→ **Work required**: Gather up every line from the entries below that uses the word "Correlations".

→ **Provided records**:
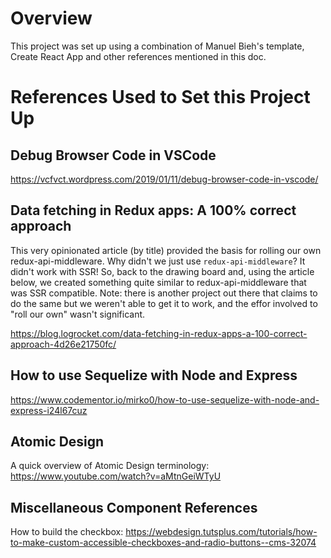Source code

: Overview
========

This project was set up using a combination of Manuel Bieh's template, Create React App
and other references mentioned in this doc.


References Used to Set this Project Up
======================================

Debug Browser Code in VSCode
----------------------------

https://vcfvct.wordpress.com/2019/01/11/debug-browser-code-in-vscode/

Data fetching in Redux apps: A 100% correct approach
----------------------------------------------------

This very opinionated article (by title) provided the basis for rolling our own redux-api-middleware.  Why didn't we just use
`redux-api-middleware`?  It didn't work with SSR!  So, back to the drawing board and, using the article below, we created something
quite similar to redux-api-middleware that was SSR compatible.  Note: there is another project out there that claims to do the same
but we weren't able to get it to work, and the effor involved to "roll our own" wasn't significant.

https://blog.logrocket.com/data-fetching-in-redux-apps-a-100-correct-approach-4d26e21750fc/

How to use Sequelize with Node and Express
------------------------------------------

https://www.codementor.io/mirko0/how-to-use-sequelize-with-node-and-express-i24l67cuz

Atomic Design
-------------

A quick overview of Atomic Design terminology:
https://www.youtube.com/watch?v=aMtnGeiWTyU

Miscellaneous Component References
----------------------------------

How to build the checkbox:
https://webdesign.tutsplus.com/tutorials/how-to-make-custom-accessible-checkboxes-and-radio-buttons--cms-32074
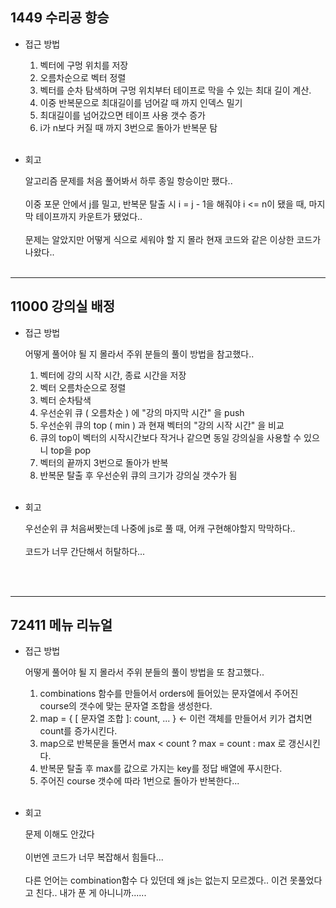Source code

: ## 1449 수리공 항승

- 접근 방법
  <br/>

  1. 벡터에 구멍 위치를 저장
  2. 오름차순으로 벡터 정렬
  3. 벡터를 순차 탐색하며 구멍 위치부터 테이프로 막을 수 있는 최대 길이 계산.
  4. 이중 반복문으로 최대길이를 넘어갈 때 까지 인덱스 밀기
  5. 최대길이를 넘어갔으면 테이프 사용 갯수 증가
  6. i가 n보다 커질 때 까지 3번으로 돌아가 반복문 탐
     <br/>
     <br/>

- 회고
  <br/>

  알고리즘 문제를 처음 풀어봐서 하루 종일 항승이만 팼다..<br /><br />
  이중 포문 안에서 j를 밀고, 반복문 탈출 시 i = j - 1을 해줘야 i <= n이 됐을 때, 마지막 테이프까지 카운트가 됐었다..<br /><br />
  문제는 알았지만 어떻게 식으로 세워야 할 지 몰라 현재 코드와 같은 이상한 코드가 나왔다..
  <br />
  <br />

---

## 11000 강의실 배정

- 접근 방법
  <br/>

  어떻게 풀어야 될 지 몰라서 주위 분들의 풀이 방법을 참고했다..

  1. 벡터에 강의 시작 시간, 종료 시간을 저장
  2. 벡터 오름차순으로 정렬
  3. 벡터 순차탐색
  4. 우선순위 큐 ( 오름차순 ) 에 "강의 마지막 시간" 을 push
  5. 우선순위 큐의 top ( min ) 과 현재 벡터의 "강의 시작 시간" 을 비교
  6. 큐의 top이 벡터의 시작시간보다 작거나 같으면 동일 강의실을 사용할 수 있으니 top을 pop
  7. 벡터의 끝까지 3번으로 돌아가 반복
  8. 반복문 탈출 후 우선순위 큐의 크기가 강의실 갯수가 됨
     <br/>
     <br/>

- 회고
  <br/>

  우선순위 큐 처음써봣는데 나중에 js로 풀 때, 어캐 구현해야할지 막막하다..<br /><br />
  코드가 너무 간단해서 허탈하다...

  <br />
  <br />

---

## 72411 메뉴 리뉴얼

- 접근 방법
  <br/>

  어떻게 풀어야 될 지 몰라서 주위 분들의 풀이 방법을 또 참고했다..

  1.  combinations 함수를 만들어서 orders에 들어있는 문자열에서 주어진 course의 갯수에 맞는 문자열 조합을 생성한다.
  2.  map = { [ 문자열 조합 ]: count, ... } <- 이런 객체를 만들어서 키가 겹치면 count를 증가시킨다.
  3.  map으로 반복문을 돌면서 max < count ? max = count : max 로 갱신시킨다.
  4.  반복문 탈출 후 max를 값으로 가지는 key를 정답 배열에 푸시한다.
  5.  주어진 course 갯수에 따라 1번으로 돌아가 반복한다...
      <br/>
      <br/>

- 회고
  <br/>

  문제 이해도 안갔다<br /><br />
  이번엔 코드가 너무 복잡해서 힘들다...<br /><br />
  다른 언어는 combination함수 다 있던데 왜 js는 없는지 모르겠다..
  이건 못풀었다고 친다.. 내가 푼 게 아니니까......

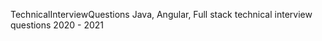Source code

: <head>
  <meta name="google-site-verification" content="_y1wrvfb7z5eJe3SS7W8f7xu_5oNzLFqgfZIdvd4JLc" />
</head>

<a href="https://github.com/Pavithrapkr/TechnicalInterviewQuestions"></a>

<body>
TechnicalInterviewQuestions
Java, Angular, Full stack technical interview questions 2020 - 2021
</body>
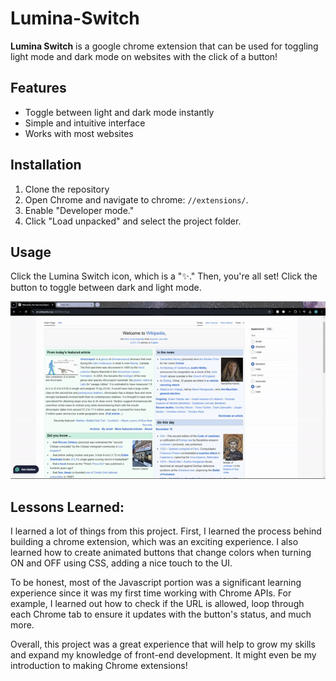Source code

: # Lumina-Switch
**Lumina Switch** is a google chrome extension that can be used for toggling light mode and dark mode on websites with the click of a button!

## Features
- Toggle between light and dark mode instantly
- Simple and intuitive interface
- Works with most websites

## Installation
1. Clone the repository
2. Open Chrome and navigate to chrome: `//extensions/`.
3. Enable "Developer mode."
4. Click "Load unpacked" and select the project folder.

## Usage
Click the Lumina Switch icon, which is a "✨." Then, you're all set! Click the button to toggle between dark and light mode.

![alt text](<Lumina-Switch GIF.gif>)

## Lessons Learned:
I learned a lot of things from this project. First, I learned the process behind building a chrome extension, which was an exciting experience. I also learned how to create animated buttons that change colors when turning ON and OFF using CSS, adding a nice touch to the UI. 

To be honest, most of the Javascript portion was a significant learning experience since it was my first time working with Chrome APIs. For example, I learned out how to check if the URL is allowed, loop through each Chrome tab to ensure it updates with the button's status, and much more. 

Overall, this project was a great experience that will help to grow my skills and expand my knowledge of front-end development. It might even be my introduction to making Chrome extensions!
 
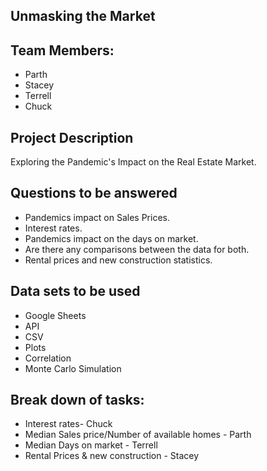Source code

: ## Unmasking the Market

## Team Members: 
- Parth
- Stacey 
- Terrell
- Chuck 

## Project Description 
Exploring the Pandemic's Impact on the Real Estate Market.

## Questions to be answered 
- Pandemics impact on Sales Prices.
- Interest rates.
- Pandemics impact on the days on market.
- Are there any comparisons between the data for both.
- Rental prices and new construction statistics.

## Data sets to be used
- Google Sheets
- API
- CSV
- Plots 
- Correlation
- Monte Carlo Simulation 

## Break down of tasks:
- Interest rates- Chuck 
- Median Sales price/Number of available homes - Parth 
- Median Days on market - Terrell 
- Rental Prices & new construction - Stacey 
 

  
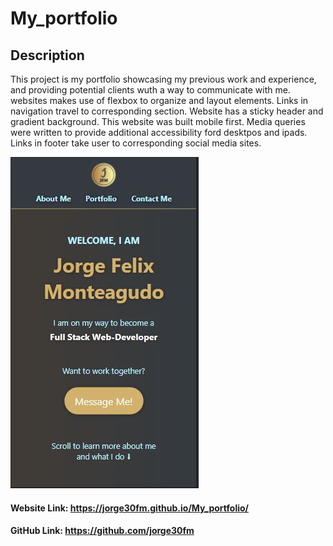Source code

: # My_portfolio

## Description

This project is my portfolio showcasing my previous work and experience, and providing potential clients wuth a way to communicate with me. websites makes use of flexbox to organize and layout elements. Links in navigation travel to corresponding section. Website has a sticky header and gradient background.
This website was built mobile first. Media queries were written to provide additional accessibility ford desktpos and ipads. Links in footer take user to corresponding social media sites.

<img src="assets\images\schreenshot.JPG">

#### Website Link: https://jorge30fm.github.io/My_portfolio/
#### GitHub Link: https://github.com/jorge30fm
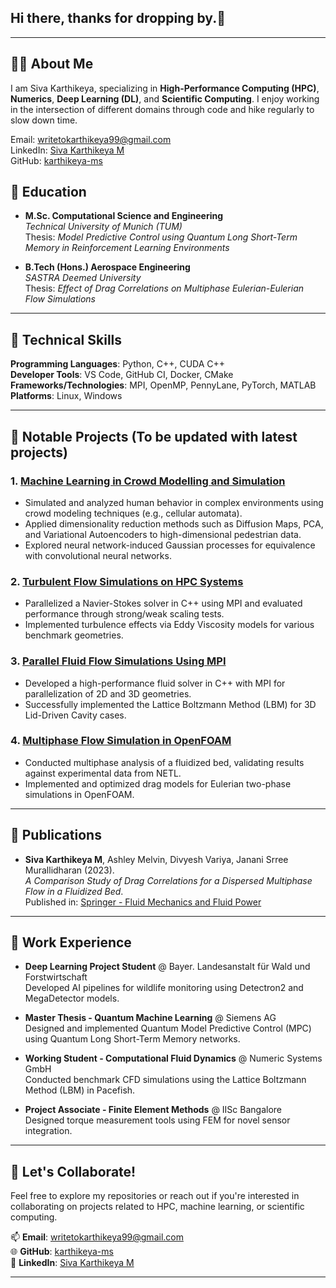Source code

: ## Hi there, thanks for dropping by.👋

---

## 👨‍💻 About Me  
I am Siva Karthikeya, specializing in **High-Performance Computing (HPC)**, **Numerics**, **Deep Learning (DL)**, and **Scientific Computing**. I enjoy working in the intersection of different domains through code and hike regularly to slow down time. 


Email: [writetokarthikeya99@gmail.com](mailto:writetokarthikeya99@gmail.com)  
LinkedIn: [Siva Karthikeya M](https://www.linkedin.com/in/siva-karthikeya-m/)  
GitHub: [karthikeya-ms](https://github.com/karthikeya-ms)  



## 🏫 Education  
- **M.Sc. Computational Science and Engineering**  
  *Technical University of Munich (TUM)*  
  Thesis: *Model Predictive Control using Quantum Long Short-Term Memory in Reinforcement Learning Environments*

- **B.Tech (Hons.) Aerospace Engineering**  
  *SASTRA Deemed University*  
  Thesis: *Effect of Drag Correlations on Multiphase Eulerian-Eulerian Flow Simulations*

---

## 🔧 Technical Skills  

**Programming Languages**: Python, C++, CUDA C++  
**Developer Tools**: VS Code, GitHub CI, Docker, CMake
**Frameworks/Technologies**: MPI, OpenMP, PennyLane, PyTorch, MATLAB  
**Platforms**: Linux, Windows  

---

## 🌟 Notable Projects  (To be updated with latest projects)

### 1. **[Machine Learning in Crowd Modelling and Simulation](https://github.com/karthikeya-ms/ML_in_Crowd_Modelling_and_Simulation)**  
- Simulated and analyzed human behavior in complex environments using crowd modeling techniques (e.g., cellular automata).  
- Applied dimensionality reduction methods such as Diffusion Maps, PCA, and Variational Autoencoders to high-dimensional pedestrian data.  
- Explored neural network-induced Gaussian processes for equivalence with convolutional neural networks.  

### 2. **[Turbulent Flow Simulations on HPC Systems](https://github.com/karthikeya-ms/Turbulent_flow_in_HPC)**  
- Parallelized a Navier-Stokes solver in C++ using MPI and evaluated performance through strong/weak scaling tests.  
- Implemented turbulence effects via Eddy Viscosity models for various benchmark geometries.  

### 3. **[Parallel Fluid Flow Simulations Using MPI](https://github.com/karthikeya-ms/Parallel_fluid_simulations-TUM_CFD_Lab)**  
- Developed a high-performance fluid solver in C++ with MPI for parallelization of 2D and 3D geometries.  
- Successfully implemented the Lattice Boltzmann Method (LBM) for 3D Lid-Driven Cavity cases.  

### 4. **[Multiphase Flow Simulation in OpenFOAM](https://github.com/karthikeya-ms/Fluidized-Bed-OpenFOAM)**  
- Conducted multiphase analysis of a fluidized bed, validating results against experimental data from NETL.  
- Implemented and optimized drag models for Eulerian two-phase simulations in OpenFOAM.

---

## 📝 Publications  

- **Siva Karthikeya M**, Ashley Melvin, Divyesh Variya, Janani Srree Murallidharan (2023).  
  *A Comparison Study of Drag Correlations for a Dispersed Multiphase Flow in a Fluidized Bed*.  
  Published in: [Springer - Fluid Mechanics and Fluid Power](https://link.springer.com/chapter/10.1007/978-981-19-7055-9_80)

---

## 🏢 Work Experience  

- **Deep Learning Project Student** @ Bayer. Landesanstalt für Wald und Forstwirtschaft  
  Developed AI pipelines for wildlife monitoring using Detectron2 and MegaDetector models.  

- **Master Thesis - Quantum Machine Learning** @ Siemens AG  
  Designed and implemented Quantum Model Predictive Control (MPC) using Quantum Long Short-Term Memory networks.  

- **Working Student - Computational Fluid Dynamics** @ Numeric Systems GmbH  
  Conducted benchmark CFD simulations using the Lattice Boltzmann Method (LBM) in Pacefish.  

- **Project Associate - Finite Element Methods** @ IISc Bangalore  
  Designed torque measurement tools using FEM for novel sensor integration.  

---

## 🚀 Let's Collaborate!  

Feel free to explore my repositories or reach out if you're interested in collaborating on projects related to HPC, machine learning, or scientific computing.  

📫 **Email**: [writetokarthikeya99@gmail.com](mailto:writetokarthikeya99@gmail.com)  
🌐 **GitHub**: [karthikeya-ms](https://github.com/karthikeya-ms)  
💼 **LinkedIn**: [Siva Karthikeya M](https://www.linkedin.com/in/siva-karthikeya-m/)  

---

→ **Final answer**:
  Thesis: *Effect of Drag Correlations on Multiphase Eulerian-Eulerian Flow Simulations*
  *A Comparison Study of Drag Correlations for a Dispersed Multiphase Flow in a Fluidized Bed*.  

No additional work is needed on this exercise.